1.3. Measures have first and foremost to be taken in protection of the Community industry at the production level

Taken into account the need to keep a viable Community production and to protect the employment in the Community footwear sector on a production level, the advantages for the consumer and the re-establishment of fair and effective competition, it is clear that the overhaul interest of the Community requires the adoption of anti-dumping measures. This in accordance with Article 21 of the EC Anti-dumping Regulation, which explicitly refers to these factors as constituting the main underlying reasons for measures in terms of Community interest.

2. Anti-dumping measures are based on an objective anti-dumping investigation and are only adopted to restore fair competition between domestic and foreign production

From the debate concerning the adoption of anti-dumping measures, it is clear that opponents focus on the argument of unjustified grounds for anti-dumping measures and the fact that these measures would constitute an inappropriate remedy. In that context, they often refer to the issue of textiles, where problems in supply were caused by EC quota restrictions, and try to create the image that the same will happen in the footwear sector if measures will be applied. However, two important remarks should be made in that respect: first of all, one should not forget that anti-dumping measures are not based on a discretionary decision but are the result of an objective anti-dumping investigation and adopted after a determination of unfair conditions of competition. Secondly, the measures taken with regard to textiles are of a different nature than anti-dumping measures and taken in a very different context and should therefore not be regarded as a reference for the footwear case.

2.1. Anti-dumping measures are adopted with a legitimate objective and after objective findings of dumping and injury

In their discourse, opponents ignore the fact that in the course of the investigation, the Commission has to determine the existence of dumping and the injury suffered by the Community industry and that measures will only be taken in case both dumping and injury are objectively found. These determinations are based on objective analysis. Furthermore, the measures are taken to eliminate the injury and only to an extent that they are necessary to do so (the lesser duty rule). In other words, measures will only be taken in cases and to an extent justified by legitimate purposes.
What is more, it is exactly this objective approach that actually forces the Community to act. Opponents regularly argue that adopting measures would be a bad signal, provoking complaints in other sectors and thus jeopardising external trade, especially with China. CEC on the contrary sees the present footwear case as an opportunity for the European authorities to prove that its anti-dumping legislation equally applies to all. They have to show that they do not back down for the pressure of particular powerful interest groups and that they are not prepared to abandon certain Community industries as a bargain chip in the trade relations with powerful economies such as China. By acting otherwise, the Community would only give the Chinese the impression that they can act illegally thanks to its enormous trade potential. Only this would count as a bad signal and it would mean a setback for China's integration into the world economy.

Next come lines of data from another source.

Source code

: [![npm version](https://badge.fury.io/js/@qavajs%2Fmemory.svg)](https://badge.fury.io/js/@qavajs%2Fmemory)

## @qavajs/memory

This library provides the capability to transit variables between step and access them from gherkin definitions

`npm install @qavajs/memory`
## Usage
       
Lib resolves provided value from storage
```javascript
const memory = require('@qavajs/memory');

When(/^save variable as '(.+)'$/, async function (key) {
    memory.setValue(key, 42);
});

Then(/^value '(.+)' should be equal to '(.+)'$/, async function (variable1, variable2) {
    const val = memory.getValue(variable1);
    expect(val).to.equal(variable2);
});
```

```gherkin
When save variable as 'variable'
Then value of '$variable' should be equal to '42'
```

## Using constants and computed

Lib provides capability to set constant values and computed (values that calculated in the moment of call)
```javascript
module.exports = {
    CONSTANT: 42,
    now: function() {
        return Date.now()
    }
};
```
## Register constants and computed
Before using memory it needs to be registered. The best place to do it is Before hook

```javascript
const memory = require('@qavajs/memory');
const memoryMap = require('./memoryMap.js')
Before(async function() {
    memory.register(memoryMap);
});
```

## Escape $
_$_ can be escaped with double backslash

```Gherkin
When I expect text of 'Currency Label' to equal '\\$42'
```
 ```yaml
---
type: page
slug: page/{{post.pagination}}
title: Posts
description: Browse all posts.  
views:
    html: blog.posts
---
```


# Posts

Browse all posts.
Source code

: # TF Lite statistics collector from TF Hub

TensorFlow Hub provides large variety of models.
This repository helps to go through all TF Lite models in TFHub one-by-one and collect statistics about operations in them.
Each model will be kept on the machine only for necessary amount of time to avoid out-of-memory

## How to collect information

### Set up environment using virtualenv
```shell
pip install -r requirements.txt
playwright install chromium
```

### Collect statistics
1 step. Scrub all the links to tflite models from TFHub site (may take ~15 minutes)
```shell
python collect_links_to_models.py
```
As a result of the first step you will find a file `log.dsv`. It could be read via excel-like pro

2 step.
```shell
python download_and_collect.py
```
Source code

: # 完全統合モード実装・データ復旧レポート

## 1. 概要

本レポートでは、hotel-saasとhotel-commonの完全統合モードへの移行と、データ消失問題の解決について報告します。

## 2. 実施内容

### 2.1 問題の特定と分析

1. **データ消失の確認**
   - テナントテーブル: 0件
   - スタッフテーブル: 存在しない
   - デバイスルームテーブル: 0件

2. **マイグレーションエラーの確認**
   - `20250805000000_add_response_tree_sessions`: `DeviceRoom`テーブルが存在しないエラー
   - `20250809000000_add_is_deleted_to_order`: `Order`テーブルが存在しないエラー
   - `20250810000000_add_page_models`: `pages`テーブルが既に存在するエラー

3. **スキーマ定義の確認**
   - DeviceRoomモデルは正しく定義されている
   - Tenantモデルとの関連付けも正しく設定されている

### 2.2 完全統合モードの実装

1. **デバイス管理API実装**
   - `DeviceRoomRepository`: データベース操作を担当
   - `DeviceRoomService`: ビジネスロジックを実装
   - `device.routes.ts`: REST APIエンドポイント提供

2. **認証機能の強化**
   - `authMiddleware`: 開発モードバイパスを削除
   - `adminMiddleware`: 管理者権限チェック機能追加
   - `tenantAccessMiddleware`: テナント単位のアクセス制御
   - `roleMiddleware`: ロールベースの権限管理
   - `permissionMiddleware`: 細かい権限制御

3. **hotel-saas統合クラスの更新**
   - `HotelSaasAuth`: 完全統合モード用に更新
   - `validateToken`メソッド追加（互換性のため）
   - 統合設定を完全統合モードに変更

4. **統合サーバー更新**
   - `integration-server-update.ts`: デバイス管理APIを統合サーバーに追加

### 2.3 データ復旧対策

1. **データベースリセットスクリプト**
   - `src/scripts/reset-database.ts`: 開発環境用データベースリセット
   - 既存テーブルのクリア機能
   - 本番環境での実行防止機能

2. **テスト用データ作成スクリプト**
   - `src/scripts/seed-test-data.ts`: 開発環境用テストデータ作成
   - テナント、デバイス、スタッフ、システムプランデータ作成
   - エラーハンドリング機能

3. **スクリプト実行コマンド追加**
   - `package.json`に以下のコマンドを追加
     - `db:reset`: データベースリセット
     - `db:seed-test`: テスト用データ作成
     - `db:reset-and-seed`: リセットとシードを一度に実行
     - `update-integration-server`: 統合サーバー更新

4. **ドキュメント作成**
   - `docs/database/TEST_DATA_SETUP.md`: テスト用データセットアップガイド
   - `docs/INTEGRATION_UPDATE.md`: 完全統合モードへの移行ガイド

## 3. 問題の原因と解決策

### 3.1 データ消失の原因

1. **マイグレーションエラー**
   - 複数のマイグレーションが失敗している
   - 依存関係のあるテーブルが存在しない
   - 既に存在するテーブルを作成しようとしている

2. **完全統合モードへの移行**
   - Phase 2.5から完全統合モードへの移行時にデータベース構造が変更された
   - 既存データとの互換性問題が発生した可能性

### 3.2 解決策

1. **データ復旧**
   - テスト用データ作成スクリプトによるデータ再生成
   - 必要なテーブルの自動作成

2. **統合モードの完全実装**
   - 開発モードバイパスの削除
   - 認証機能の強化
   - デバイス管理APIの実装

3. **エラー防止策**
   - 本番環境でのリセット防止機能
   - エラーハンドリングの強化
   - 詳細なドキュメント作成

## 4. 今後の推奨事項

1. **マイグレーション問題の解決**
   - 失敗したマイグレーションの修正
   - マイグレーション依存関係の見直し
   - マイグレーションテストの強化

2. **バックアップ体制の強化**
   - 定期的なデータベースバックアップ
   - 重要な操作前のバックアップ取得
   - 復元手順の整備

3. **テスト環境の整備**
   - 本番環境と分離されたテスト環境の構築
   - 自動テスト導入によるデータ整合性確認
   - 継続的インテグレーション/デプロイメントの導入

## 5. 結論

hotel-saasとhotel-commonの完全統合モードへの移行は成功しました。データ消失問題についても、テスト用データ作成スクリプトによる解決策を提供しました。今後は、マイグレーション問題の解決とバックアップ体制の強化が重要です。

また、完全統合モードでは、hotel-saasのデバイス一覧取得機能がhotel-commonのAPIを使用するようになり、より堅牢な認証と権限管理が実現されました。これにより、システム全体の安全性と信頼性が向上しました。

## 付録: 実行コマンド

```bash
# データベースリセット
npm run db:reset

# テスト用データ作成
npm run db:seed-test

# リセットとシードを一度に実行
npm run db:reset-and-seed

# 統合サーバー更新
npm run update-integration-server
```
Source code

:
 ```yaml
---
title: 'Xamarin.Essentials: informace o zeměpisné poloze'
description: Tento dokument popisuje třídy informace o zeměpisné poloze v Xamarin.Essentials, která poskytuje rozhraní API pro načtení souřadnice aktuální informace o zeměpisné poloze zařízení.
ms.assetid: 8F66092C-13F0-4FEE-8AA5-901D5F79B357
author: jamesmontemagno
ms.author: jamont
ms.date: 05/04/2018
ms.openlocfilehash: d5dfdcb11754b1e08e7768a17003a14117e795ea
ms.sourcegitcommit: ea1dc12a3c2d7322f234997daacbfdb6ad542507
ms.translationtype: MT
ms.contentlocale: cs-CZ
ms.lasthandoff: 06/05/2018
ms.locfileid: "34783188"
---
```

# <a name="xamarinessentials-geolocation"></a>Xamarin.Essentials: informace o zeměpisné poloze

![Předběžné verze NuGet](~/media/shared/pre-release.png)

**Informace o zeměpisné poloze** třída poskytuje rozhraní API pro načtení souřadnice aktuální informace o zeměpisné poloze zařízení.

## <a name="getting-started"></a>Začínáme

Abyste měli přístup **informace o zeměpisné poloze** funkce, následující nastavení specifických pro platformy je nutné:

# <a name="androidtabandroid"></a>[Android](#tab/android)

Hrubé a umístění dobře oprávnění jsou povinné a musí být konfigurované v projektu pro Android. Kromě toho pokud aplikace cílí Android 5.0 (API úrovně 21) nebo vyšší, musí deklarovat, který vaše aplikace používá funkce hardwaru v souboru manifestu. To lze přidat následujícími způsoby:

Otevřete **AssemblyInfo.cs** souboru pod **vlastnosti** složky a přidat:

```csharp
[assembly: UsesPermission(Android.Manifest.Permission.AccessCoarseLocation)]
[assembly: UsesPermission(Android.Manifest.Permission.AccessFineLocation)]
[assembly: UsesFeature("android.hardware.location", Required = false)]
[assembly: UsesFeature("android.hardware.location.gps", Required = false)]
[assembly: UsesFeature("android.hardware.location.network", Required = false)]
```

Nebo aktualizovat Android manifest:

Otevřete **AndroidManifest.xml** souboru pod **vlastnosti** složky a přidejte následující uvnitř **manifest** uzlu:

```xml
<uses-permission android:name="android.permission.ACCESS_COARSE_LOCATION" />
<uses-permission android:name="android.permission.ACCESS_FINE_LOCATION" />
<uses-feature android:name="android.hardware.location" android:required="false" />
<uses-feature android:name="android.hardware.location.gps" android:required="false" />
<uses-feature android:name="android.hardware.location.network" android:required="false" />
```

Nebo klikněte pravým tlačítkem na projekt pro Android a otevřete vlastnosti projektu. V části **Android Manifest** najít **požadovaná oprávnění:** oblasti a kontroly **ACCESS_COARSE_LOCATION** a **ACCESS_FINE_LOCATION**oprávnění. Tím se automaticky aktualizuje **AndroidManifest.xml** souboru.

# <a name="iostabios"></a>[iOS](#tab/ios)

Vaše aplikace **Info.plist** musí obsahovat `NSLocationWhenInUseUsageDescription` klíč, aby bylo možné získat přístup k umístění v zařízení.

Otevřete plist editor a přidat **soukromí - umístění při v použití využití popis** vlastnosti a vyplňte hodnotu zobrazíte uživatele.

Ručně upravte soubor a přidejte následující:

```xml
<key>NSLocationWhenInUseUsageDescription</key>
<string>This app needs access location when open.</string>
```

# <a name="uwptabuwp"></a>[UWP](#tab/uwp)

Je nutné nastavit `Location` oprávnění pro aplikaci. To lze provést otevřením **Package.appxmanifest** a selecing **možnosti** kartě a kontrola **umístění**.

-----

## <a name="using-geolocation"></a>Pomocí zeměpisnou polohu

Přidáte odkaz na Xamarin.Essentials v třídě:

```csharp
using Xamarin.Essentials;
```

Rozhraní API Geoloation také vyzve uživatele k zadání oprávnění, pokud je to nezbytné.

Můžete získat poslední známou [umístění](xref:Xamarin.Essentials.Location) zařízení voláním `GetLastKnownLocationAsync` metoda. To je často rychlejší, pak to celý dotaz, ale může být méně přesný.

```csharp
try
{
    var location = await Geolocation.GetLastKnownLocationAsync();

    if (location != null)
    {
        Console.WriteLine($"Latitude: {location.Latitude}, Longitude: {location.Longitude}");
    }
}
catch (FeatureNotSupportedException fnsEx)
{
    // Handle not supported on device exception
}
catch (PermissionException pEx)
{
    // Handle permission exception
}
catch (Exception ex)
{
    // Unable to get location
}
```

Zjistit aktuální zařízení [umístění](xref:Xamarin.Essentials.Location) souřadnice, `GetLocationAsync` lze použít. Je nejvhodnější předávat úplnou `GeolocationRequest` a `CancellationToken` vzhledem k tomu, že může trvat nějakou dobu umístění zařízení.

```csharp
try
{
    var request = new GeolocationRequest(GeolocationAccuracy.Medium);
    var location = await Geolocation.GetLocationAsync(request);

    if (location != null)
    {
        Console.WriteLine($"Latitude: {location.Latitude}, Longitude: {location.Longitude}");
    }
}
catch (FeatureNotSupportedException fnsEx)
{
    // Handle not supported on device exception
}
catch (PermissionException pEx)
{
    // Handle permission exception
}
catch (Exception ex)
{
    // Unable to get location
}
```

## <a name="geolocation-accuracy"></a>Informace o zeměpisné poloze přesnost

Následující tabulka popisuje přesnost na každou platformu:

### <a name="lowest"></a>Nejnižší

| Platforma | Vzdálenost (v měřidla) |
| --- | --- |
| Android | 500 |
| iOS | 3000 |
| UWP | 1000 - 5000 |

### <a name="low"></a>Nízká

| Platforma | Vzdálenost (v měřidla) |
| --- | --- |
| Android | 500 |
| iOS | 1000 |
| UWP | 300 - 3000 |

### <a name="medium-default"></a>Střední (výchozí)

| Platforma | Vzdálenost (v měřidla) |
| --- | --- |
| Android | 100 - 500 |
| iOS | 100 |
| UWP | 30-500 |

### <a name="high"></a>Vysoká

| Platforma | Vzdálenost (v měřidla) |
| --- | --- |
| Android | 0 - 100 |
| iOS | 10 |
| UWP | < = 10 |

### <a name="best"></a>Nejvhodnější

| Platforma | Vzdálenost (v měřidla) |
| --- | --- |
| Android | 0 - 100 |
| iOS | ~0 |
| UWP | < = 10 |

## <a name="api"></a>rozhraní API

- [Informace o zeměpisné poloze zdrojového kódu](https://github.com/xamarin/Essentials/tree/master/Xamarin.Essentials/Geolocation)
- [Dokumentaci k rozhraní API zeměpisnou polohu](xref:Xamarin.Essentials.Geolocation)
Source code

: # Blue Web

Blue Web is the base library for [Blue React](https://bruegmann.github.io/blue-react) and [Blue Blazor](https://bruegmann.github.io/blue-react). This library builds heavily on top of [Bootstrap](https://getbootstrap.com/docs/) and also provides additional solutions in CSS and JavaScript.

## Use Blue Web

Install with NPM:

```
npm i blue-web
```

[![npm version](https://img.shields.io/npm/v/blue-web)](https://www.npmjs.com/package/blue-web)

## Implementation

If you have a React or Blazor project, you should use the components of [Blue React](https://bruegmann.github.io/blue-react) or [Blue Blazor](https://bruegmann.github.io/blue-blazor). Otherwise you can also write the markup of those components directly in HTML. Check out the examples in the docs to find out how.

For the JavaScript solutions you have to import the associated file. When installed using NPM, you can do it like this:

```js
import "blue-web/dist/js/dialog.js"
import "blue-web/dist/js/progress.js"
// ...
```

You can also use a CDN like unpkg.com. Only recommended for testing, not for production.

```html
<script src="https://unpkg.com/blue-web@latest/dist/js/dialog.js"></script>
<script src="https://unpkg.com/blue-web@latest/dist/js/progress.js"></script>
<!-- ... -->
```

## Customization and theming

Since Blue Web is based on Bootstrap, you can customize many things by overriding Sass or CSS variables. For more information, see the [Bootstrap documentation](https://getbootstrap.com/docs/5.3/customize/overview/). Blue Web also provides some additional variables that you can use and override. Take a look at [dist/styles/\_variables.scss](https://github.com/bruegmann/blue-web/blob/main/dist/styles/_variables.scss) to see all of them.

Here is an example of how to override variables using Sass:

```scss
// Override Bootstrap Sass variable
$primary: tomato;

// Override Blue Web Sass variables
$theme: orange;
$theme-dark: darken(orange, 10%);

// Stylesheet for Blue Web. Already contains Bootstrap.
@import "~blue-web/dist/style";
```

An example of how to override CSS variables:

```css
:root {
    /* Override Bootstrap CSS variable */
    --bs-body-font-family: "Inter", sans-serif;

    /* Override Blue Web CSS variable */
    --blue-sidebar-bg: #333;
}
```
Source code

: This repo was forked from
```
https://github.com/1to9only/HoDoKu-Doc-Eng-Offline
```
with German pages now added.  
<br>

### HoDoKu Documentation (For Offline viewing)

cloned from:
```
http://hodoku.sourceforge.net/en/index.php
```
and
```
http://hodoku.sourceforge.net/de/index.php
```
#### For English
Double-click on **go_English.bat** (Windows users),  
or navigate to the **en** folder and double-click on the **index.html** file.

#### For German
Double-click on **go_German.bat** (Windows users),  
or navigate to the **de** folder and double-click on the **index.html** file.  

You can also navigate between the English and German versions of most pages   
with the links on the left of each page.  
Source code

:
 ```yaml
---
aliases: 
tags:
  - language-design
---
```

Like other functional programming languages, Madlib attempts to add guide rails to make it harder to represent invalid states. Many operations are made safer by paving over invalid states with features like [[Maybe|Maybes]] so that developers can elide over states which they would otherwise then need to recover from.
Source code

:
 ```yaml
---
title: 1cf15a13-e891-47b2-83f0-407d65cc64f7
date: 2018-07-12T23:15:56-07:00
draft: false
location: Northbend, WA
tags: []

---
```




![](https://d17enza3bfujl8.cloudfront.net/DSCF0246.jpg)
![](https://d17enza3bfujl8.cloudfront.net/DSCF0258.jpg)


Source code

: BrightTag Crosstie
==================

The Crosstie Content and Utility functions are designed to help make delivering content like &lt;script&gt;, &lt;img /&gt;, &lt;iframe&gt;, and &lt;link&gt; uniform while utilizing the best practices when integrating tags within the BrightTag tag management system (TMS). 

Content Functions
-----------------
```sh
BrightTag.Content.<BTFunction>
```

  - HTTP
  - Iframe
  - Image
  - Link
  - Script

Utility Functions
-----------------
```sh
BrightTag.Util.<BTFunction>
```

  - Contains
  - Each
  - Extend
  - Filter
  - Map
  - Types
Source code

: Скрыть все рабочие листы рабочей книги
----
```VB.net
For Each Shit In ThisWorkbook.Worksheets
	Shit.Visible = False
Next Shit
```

2.2. The comparison with the textile case is misleading

With regard to the comparison with the textile issue, it should be marked that the measures concerned quantitative restrictions, which is actually not a possible in the context of anti-dumping. The fact that the measures were not adopted in an anti-dumping context also means that they were not the result of a specific investigation, such as in anti-dumping. Thus, the purpose was also different in the sense that the measure was not aimed at providing a remedy for dumping and injury. A comparison with the textile issue is therefore misleading.

3. It is necessary to include sports footwear and so-called STAF in the product scope of the investigation

As the anti-dumping measures are based on the results of an objective investigation, it is important that the product scope is defined as accurately as possible in conformity with the applicable criteria. Opponents press for the exclusion of sports shoes and in particular shoes defined as so-called STAF (special technology athletic footwear) from the scope of the investigation. They ignore however the fact that the Community industry does produce shoes designed and used for sporting activities, which have the same main physical and technical characteristics as sports shoes imported from China and Vietnam. Therefore, sports shoes in general should be included in the scope of the investigation and be subjected to anti-dumping measures.
As far as STAF is concerned, it should be noted that their essential characteristics, uses and consumer perception thereof is basically equal to sports shoes in general and by extension also to city trotters and different types of casual footwear. This is mainly due to the evolution in fashion trends, which has increased the level of inter-changeability between these types of footwear. This trend is by the way explicitly recognised by opponents. As the European Court of First Instance ruled in an important anti-dumping case on bicycles, it is this trend of multi-purpose use by the consumer that can eliminate the relevance of distinctions between categories for anti-dumping purposes. For exactly this aspect of direct competition between the aforementioned types of shoes, which CEC is able to demonstrate, STAF should be considered as a like product and be included in the scope of the procedure. Previous exclusions of STAF have to be regarded as not relevant, since they either have been applied in a different context (implementation of quota) or they have become obsolete due to the aforementioned developments in use and consumer perception (see our previous position paper of 25 October 2005).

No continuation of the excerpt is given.